Look through the records and copy every line in which "with" appears.
<<<<
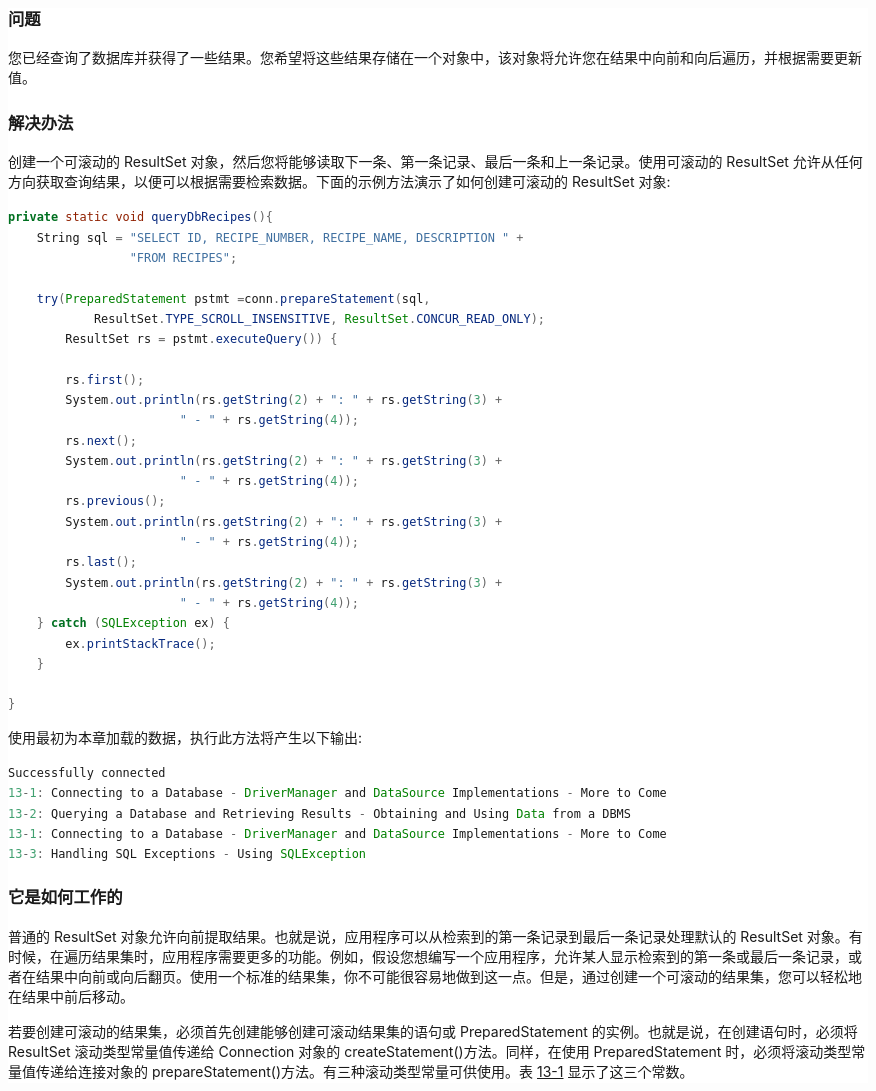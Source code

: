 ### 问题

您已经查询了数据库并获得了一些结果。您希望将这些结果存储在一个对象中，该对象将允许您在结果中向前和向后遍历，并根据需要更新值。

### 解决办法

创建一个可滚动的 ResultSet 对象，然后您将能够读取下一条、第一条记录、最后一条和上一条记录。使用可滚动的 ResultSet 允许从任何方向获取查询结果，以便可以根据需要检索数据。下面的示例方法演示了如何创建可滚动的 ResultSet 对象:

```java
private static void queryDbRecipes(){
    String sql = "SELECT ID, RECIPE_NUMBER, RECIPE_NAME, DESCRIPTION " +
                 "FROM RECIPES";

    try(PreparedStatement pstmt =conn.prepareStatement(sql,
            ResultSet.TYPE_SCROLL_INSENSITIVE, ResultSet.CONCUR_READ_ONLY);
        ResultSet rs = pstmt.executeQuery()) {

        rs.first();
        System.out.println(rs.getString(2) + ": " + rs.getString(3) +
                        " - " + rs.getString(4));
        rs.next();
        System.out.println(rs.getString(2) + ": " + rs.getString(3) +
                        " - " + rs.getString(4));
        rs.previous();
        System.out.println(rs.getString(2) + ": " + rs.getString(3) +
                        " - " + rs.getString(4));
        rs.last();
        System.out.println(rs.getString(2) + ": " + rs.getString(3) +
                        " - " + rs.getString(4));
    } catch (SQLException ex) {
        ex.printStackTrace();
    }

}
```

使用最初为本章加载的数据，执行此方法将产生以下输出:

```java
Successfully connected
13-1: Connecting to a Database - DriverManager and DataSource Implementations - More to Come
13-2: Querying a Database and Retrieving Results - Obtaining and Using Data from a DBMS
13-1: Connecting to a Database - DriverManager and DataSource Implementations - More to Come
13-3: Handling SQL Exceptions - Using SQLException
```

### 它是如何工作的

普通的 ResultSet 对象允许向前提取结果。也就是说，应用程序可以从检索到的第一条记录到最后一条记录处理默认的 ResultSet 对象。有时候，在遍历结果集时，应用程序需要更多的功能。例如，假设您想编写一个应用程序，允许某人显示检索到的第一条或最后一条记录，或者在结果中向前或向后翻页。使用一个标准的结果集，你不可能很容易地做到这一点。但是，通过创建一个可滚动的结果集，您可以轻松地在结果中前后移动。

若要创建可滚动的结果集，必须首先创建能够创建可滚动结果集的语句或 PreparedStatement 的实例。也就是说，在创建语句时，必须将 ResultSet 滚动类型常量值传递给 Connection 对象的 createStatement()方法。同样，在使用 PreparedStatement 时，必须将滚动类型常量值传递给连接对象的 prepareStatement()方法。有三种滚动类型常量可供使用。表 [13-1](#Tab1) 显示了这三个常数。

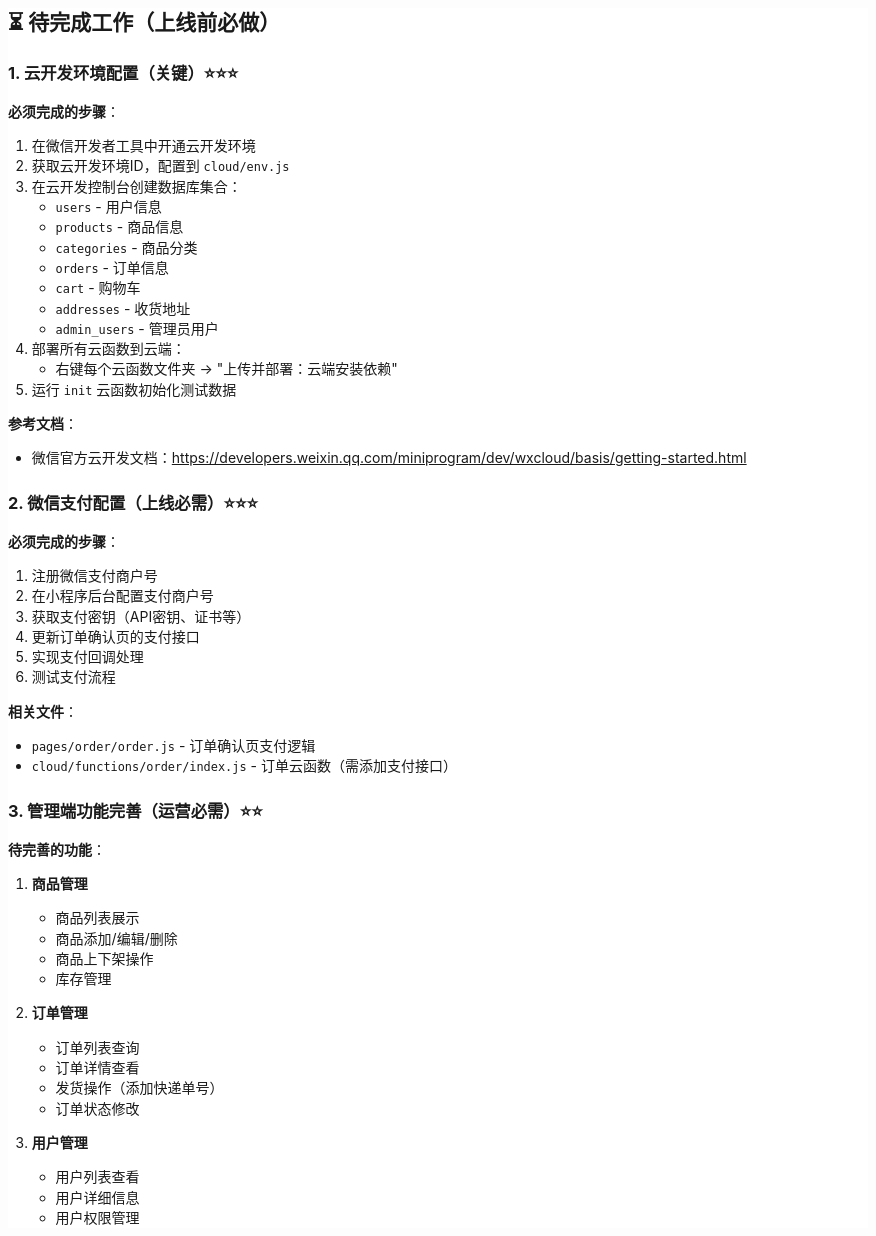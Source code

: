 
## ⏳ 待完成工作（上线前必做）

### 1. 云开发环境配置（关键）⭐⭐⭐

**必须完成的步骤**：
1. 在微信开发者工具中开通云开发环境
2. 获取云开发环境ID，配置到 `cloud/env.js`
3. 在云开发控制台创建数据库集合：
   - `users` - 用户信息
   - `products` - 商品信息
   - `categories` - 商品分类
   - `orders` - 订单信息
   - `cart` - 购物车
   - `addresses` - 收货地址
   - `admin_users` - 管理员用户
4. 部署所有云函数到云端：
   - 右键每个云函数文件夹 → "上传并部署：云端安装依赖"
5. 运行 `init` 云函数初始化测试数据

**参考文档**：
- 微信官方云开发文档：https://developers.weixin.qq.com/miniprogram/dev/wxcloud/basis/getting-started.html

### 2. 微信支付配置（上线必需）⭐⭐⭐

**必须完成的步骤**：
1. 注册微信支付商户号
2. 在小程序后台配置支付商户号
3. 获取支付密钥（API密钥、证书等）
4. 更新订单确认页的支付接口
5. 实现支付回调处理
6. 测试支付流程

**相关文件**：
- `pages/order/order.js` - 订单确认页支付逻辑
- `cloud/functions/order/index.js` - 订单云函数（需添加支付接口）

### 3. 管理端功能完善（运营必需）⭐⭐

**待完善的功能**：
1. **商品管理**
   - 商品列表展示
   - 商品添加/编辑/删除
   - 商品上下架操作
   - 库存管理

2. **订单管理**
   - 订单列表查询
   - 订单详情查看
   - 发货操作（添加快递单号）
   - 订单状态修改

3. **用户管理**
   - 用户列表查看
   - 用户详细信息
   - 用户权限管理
>>>>
<<<<
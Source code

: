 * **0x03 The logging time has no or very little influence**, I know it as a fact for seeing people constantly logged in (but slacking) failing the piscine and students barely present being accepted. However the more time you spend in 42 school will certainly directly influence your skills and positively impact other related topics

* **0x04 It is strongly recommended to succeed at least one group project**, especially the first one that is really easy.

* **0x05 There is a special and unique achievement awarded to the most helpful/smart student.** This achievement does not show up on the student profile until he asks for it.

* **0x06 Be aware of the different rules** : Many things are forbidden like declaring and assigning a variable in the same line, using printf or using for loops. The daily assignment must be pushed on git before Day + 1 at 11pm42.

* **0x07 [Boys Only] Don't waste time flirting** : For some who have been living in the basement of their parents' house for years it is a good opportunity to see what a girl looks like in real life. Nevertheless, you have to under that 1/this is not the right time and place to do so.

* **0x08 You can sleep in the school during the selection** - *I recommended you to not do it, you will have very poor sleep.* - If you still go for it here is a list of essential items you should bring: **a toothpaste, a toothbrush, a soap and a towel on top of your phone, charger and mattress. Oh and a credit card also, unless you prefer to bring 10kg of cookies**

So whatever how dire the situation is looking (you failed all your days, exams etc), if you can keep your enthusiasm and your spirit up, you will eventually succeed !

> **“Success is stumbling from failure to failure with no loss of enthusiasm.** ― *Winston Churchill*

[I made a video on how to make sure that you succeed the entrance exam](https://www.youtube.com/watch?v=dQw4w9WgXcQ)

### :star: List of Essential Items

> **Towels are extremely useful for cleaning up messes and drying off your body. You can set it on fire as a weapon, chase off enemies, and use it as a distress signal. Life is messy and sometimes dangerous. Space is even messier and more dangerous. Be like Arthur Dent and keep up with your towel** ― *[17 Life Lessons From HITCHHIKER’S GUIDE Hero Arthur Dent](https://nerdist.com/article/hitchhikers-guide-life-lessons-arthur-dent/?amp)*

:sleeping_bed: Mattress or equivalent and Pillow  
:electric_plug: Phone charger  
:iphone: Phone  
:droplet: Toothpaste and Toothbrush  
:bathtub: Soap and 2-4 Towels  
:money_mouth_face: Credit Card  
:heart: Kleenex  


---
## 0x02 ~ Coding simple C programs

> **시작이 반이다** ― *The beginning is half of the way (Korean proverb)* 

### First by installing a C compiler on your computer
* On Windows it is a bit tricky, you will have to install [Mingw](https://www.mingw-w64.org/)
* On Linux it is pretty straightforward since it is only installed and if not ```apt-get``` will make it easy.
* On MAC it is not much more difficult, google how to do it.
>>>>
Answer section:
> **“Success is stumbling from failure to failure with no loss of enthusiasm.** ― *Winston Churchill*
> **Towels are extremely useful for cleaning up messes and drying off your body. You can set it on fire as a weapon, chase off enemies, and use it as a distress signal. Life is messy and sometimes dangerous. Space is even messier and more dangerous. Be like Arthur Dent and keep up with your towel** ― *[17 Life Lessons From HITCHHIKER’S GUIDE Hero Arthur Dent](https://nerdist.com/article/hitchhikers-guide-life-lessons-arthur-dent/?amp)*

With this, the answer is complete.